How does Nicaragua compare with the rest of the countries you observe?

Pedro Vaca: The word I’d use for the situation there is “critical”. It would be extremely difficult to think that all the evaluations [of international organizations] could be mistaken. There are reports from the UN, and through the monitoring of the Special Follow-up Mechanism on Nicaragua of the IACHR. Also, a great many national and international organizations have provided a lot of documentation on Nicaragua.

The IACHR has rigorously collected information for several years. We’ve done this constantly, using highly professional criteria. It all points to the conclusion that there’s a crisis in human rights and violation of civil liberties.

From the other side, we encounter a narrative that, in my judgement, borders on delirium. Delirium, if it only affects a person in their home, doesn’t have much impact. But we’re speaking about an outrageous narrative that’s impacting the lives of millions of Nicaraguans.

What should be our role? First, to protect Nicaraguan civil society, the Nicaraguan press. Despite all the adversity, journalists continue making an important effort. However, that could end. There could be burnout. Many journalists could find it easier to cover other issues, or enter into advertising work. They could find this preferable to continuing to bear the personal, social, and career costs that independent journalism requires.
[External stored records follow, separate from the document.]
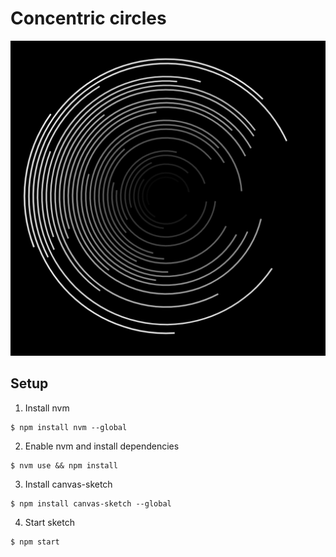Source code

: # Concentric circles
![Concentric circles](docs/image.png)

## Setup

1. Install nvm
```
$ npm install nvm --global
```
2. Enable nvm and install dependencies
```
$ nvm use && npm install
```
3. Install canvas-sketch
```
$ npm install canvas-sketch --global
```
4. Start sketch
```
$ npm start
```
Secondly, I repeat here the invitation recently reiterated by the UN High Commissioner. The Nicaraguan government still has an opportunity to be accompanied by international human rights organizations.

The third role that the office of the Special Rapporteur for Freedom of Expression can play is to encourage a regional dialogue. Otherwise, other countries in the region could see that there’re no consequences for exercising that [repressive] model. They may think, “Why not implement it as well?”
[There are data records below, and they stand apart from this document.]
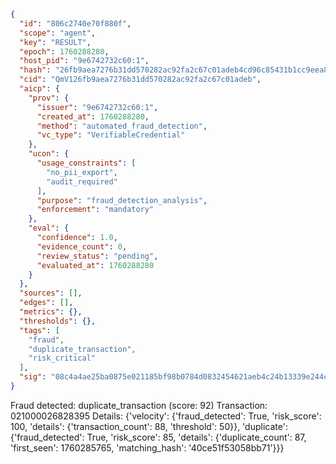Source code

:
 ```json
{
  "id": "806c2740e70f880f",
  "scope": "agent",
  "key": "RESULT",
  "epoch": 1760288280,
  "host_pid": "9e6742732c60:1",
  "hash": "26fb9aea7276b31dd570282ac92fa2c67c01adeb4cd96c85431b1cc9eea8d548",
  "cid": "QmV126fb9aea7276b31dd570282ac92fa2c67c01adeb",
  "aicp": {
    "prov": {
      "issuer": "9e6742732c60:1",
      "created_at": 1760288280,
      "method": "automated_fraud_detection",
      "vc_type": "VerifiableCredential"
    },
    "ucon": {
      "usage_constraints": [
        "no_pii_export",
        "audit_required"
      ],
      "purpose": "fraud_detection_analysis",
      "enforcement": "mandatory"
    },
    "eval": {
      "confidence": 1.0,
      "evidence_count": 0,
      "review_status": "pending",
      "evaluated_at": 1760288280
    }
  },
  "sources": [],
  "edges": [],
  "metrics": {},
  "thresholds": {},
  "tags": [
    "fraud",
    "duplicate_transaction",
    "risk_critical"
  ],
  "sig": "08c4a4ae25ba0875e021185bf98b0784d0832454621aeb4c24b13339e244ca66"
}
```

Fraud detected: duplicate_transaction (score: 92)
Transaction: 021000026828395
Details: {'velocity': {'fraud_detected': True, 'risk_score': 100, 'details': {'transaction_count': 88, 'threshold': 50}}, 'duplicate': {'fraud_detected': True, 'risk_score': 85, 'details': {'duplicate_count': 87, 'first_seen': 1760285765, 'matching_hash': '40ce51f53058bb71'}}}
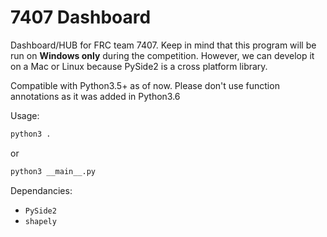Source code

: # 7407 Dashboard

Dashboard/HUB for FRC team 7407. Keep in mind that this program will be run on **Windows only** during the competition. However, we can develop it on a Mac or Linux because PySide2 is a cross platform library.

Compatible with Python3.5+ as of now. Please don't use function annotations as it was added in Python3.6

Usage:

```sh
python3 .
```

or 

```sh
python3 __main__.py
```

Dependancies:

- `PySide2`
- `shapely`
How would you classify the level of danger for journalists in Nicaragua?

Pedro Vaca: To be a journalist in Nicaragua at this time requires a high dose of courage. It’s not an easy job. I believe they face constant fear and anxiety.
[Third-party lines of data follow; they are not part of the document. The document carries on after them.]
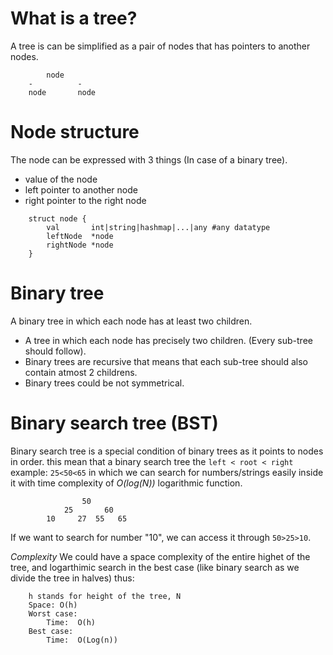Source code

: # What is a tree?

A tree is can be simplified as a pair of nodes that has pointers to another nodes.
```
        node
    -          -
    node       node

```

# Node structure
The node can be expressed with 3 things (In case of a binary tree). </br>
* value of the node
* left pointer to another node
* right pointer to the right node
```
    struct node {
        val       int|string|hashmap|...|any #any datatype
        leftNode  *node 
        rightNode *node
    }
```

# Binary tree
A binary tree in which each node has at least two children. <br/>
* A tree in which each node has precisely two children. (Every sub-tree should follow).
* Binary trees are recursive that means that each sub-tree should also contain atmost 2 childrens.
* Binary trees could be not symmetrical.

# Binary search tree (BST)
Binary search tree is a special condition of binary trees as it points to nodes in order. this mean that a binary search tree the `left < root < right` example: `25<50<65` in which we can search for numbers/strings easily inside it with time complexity of *O(log(N))* logarithmic function.
```
                50
            25       60
        10     27  55   65   
```

If we want to search for number "10", we can access it through `50>25>10`. <br/>

*Complexity*
We could have a space complexity of the entire highet of the tree, and logarthimic search in the best case (like binary search as we divide the tree in halves) thus: 
```
    h stands for height of the tree, N 
    Space: O(h) 
    Worst case:
        Time:  O(h)
    Best case:
        Time:  O(Log(n))
```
Nicaragua is one of the countries where the government makes the greatest effort to generate that fear. They want it to grow, and to result in self-censorship.

Yet, even the media outlets that the State closed continue producing journalism. How do you view the quality of Nicaraguan journalism?

Pedro Vaca:  Latin American journalism in general – including Nicaragua, of course – has an enormous capacity for resilience. The journalists are men and women with a very high social commitment. Despite the adversity, and with very limited resources, they transmit contents that help citizens make decisions for the future. That’s why it’s so important to have this conversation in a pre-electoral period. So that these guarantees for civil liberties can be demanded.

Do the Rapporteur, the IACHR, and the OAS have any ability to influence the Nicaraguan government, to put the brakes on these censorship policies?

Pedro Vaca: We’ve worked to analyze the situation, at a legal level and by monitoring what’s happening. Our willingness to visit and see the situation on the ground has been a constant refrain. However, there must be a desire to have this accompaniment, and regrettably, that’s lacking at this time.

Do the governments represented in the OAS have any voice in the crisis? Is this a political issue, or one of press freedom?

Pedro Vaca: The organization has different teams. We’re responsible for monitoring, evaluating, and making recommendations about human rights.

The information is available, and the recommendations are public. The area in which there could hopefully be some advance would be that of political dialogue. However, that’s not our area.

Our willingness to offer technical support in human rights is there, but the Nicaraguan government has closed its doors, even to the IACHR.

I hope that they reconsider that stubbornness sooner rather than later. What’s at stake, at the center of the conversation, are the human rights of all Nicaraguans.